Live in-person performances have been nearly nonexistent since March. So improv theaters are improvising to find a new way to reach their audiences.
“In a non-pandemic year, we’re busy every single day of the week,” Matthew Terrell, communications director at Dad’s Garage in Atlanta, Georgia, said.
Since mid-March, that hasn’t been the case for improv theaters.
“Until we open up, we are expecting to lose at least half a million dollars of revenue, which seems like a big number.

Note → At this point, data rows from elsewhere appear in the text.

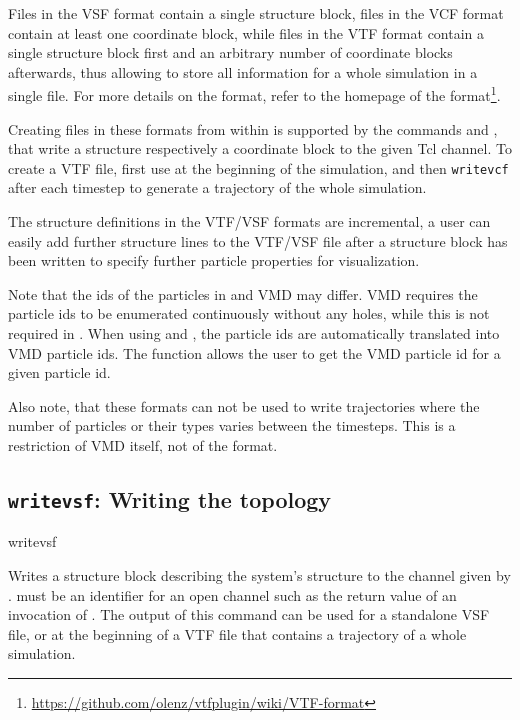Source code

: Files in the VSF format contain a single structure block, files in the
VCF format contain at least one coordinate block, while files in the
VTF format contain a single structure block first and an arbitrary
number of coordinate blocks afterwards, thus allowing to store all
information for a whole simulation in a single file. For more details
on the format, refer to the homepage of the
format\footnote{\url{https://github.com/olenz/vtfplugin/wiki/VTF-format}}.

Creating files in these formats from within \es is supported by the
commands  and , that write a structure
respectively a coordinate block to the given Tcl channel. To create a
VTF file, first use  at the beginning of the simulation,
and then \texttt{writevcf} after each timestep to generate a
trajectory of the whole simulation.

The structure definitions in the VTF/VSF formats are incremental, \ie
a user can easily add further structure lines to the VTF/VSF file
after a structure block has been written to specify further particle
properties for visualization.

Note that the ids of the particles in \es and VMD may differ. VMD
requires the particle ids to be enumerated continuously without any
holes, while this is not required in \es. When using 
and , the \es particle ids are automatically translated
into VMD particle ids. The function  allows the user to
get the VMD particle id for a given \es particle id.

Also note, that these formats can not be used to write trajectories
where the number of particles or their types varies between the
timesteps. This is a restriction of VMD itself, not of the format.

\subsection{\texttt{writevsf}: Writing the topology}

\begin{essyntax}
  writevsf  
\end{essyntax}
Writes a structure block describing the system's structure to the
channel given by .  must be an
identifier for an open channel such as the return value of an
invocation of .  The output of this command can be used
for a standalone VSF file, or at the beginning of a VTF file that
contains a trajectory of a whole simulation.


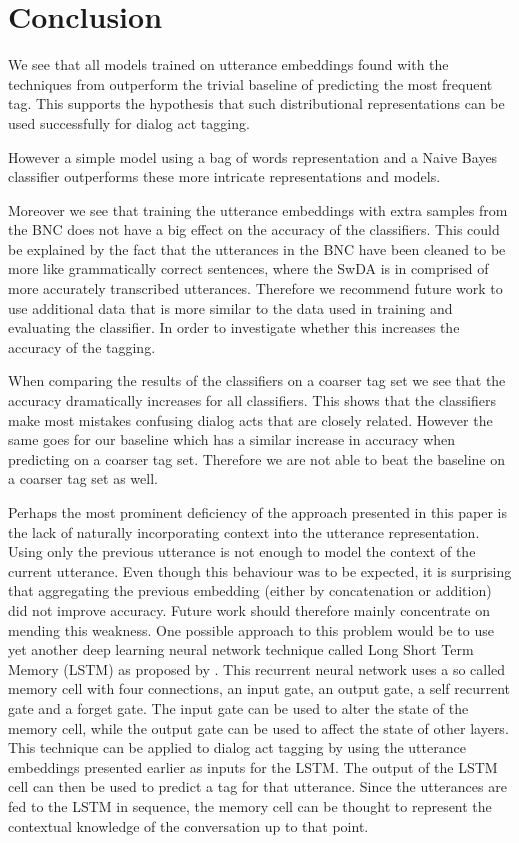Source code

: \section{Conclusion}\label{sec:conclusion}
We see that all models trained on utterance embeddings found with the techniques from  outperform the trivial baseline of predicting the most frequent tag. This supports the hypothesis that such distributional representations can be used successfully for dialog act tagging.

However a simple model using a bag of words representation and a Naive Bayes classifier outperforms these more intricate representations and models. 

Moreover we see that training the utterance embeddings with extra samples from the BNC does not have a big effect on the accuracy of the classifiers. This could be explained by the fact that the utterances in the BNC have been cleaned to be more like grammatically correct sentences, where the SwDA is in comprised of more accurately transcribed utterances. Therefore we recommend future work to use additional data that is more similar to the data used in training and evaluating the classifier. In order to investigate whether this increases the accuracy of the tagging.

When comparing the results of the classifiers on a coarser tag set we see that the accuracy dramatically increases for all classifiers. This shows that the classifiers make most mistakes confusing dialog acts that are closely related. However the same goes for our baseline which has a similar increase in accuracy when predicting on a coarser tag set. Therefore we are not able to beat the baseline on a coarser tag set as well.

Perhaps the most prominent deficiency of the approach presented in this paper is the lack of naturally incorporating context into the utterance representation. Using only the previous utterance is not enough to model the context of the current utterance. Even though this behaviour was to be expected, it is surprising that aggregating the previous embedding (either by concatenation or addition) did not improve accuracy. Future work should therefore mainly concentrate on mending this weakness. One possible approach to this problem would be to use yet another deep learning neural network technique called Long Short Term Memory (LSTM) as proposed by . This recurrent neural network uses a so called memory cell with four connections, an input gate, an output gate, a self recurrent gate and a forget gate. The input gate can be used to alter the state of the memory cell, while the output gate can be used to affect the state of other layers. This technique can be applied to dialog act tagging by using the utterance embeddings presented earlier as inputs for the LSTM. The output of the LSTM cell can then be used to predict a tag for that utterance. Since the utterances are fed to the LSTM in sequence, the memory cell can be thought to represent the contextual knowledge of the conversation up to that point.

And it certainly is, but we’ve done so much to bring that number down,” Terrell said.
He said the team simply had to do what they normally do -- improvise the second their doors closed.
“Within days, we had literally launched a new channel on Twitch,” he explained. Twitch is an online streaming platform often used by gamers, but it’s growing in other areas as well.
“We’re learning to be improvisers in a completely new arena so it’s almost like you're learning to improv all over again,” Terrell said.
With the new solution came new challenges for performers like Whittney Millsap.
“Instead of working with the full function of a stage, I’m working with how can I play to camera to create drama,” she said. “You can't hear the audience, which is odd.”
“Yes, it is a lot different because the performers can't hear the laughter from the audience on the other side, so things like live chat has been very very important,” Terrell said.
From LOL’s to repeating funny lines, this is the new feedback for improv performers, which can actually have some real time feedback benefits, too.
“You're in the scene and you can incorporate something they just said on chat into the scene,” Millsap said.
Just up the street, Whole World Improv Theater is also using Twitch, on top of outdoor performances. Yet, in what would normally be their high season with sold out shows, that's not the case.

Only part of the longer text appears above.